# Sony vaio VGN-NR38M driver needed for XP



## bangalibor (Dec 8, 2009)

Please help me finding all drivers for XP for my sony vaio VGN-NR38M series.
I am going to die with this vista.

Thanks in advance


----------



## joeten (Dec 4, 2008)

Hi unfortunately you have not given the correct model number I have tried it on both the uk and usa sites and it is not recognised,please check it and repost the number


----------



## bangalibor (Dec 8, 2009)

thanks,

Actually the series number is VGN-NR38M/s, which is there in sony uk support site. But they have drivers only for vista for this model.

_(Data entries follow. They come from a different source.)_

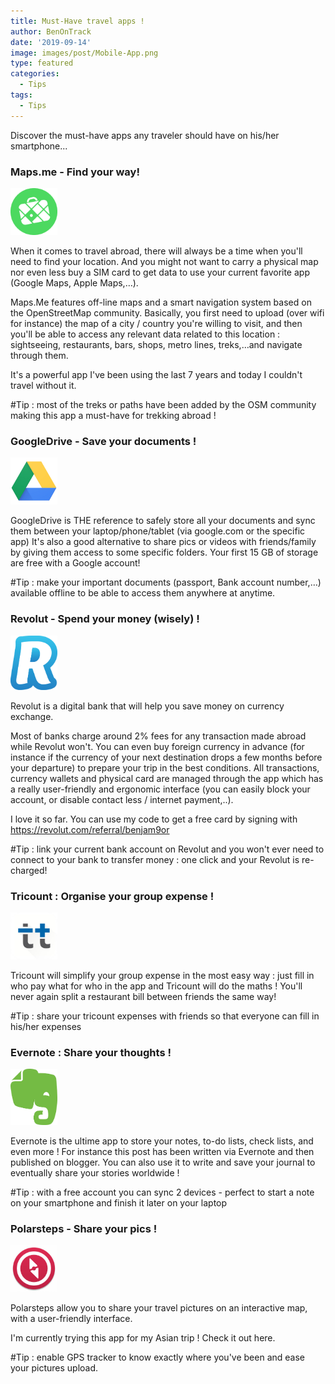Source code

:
 ```yaml
---
title: Must-Have travel apps !
author: BenOnTrack
date: '2019-09-14'
image: images/post/Mobile-App.png
type: featured
categories:
  - Tips
tags:
  - Tips
---
```


Discover the must-have apps any traveler should have on his/her smartphone...

### Maps.me - Find your way!

<img src="images/Mapsme_logo.png" alt="MapsMe" width="75px"/>


When it comes to travel abroad, there will always be a time when you'll need to find your location.
And you might not want to carry a physical map nor even less buy a SIM card to get data to use your current favorite app (Google Maps, Apple Maps,…).

Maps.Me features off-line maps and a smart navigation system based on the OpenStreetMap community.
Basically, you first need to upload (over wifi for instance) the map of a city / country you're willing to visit, and then you'll be able to access any relevant data related to this location : sightseeing, restaurants, bars, shops,  metro lines, treks,…and navigate through them.

It's a powerful app I've been using the last 7 years and today I couldn't travel without it.

#Tip : most of the treks or paths have been added by the OSM community making this app a must-have for trekking abroad !

### GoogleDrive - Save your documents !

<img src="images/Google_Drive_logo.png" alt="GoogleDrive" width="75px"/>

GoogleDrive is THE reference to safely store all your documents and sync them between your laptop/phone/tablet (via google.com or the specific app)
It's also a good alternative to share pics or videos with friends/family by giving them access to some specific folders.
Your first 15 GB of storage are free with a Google account!

#Tip : make your important documents (passport, Bank account number,…) available offline to be able to access them anywhere at anytime.

### Revolut - Spend your money (wisely) ! 

<img src="images/Revolut_logo.png" alt="Revolut" width="75px"/>

Revolut is a digital bank that will help you save money on currency exchange. 

Most of banks charge around 2% fees for any transaction made abroad while Revolut won't. You can even buy foreign currency in advance (for instance if the currency of your next destination drops a few months before your departure) to prepare your trip in the best conditions. All transactions, currency wallets and physical card are managed through the app which has a really user-friendly and ergonomic interface (you can easily block your account, or disable contact less / internet payment,..). 

I love it so far.
You can use my code to get a free card by signing with https://revolut.com/referral/benjam9or

#Tip : link your current bank account on Revolut and you won't ever need to connect to your bank to transfer money : one click and your Revolut is re-charged!

### Tricount : Organise your group expense !

<img src="images/Tricount_logo.png" alt="Tricount" width="75px"/>

Tricount will simplify your group expense in the most easy way : just fill in who pay what for who in the app and Tricount will do the maths ! You'll never again split a restaurant bill between friends the same way! 

#Tip : share your tricount expenses with friends so that everyone can fill in his/her expenses 

### Evernote : Share your thoughts ! 

<img src="images/Evernote_logo.png" alt="Evernote" width="75px"/>

Evernote is the ultime app to store your notes, to-do lists, check lists, and even more ! For instance this post has been written via Evernote and then published on blogger. You can also use it to write and save your journal to eventually share your stories worldwide !

#Tip : with a free account you can sync 2 devices - perfect to start a note on your smartphone and finish it later on your laptop 

### Polarsteps - Share your pics ! 

<img src="images/Polarsteps_logo.png" alt="Polarsteps" width="75px"/>

Polarsteps allow you to share your travel pictures on an interactive map, with a user-friendly interface.

I'm currently trying this app for my Asian trip ! Check it out here.

#Tip : enable GPS tracker to know exactly where you've been and ease your pictures upload.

As they dont sell this series now, i am not getting xp drivers from them for this series.

Please help.


----------



## joeten (Dec 4, 2008)

Hi glad you found it but your issue remains which is annoying for you try running everest ultimate use the trial and get all the info on your hardware then post the pci\ven and dev for the device someone here may be able to help you find the drivers


----------



## Riskyone101 (Oct 22, 2008)

Well that series takes: "Realtek high definition audio device"

Go here for driver:
http://www.realtek.com.tw/downloads...=24&Level=4&Conn=3&DownTypeID=3&GetDown=false


----------



## joeten (Dec 4, 2008)

Thanks Riskyone101


----------



## BCCOMP (Jul 9, 2007)

Can you post a full everest report?
I will then be able to determine all the drivers you need.

Bill


----------



## bangalibor (Dec 8, 2009)

Thanks Riskyone101. i am able to hear sounds now.

but still i am not able to get the ethernet controller,mass storage & modem drivers. please help


----------



## BCCOMP (Jul 9, 2007)

> Can you post a full everest report?
> I will then be able to determine all the drivers you need.


----------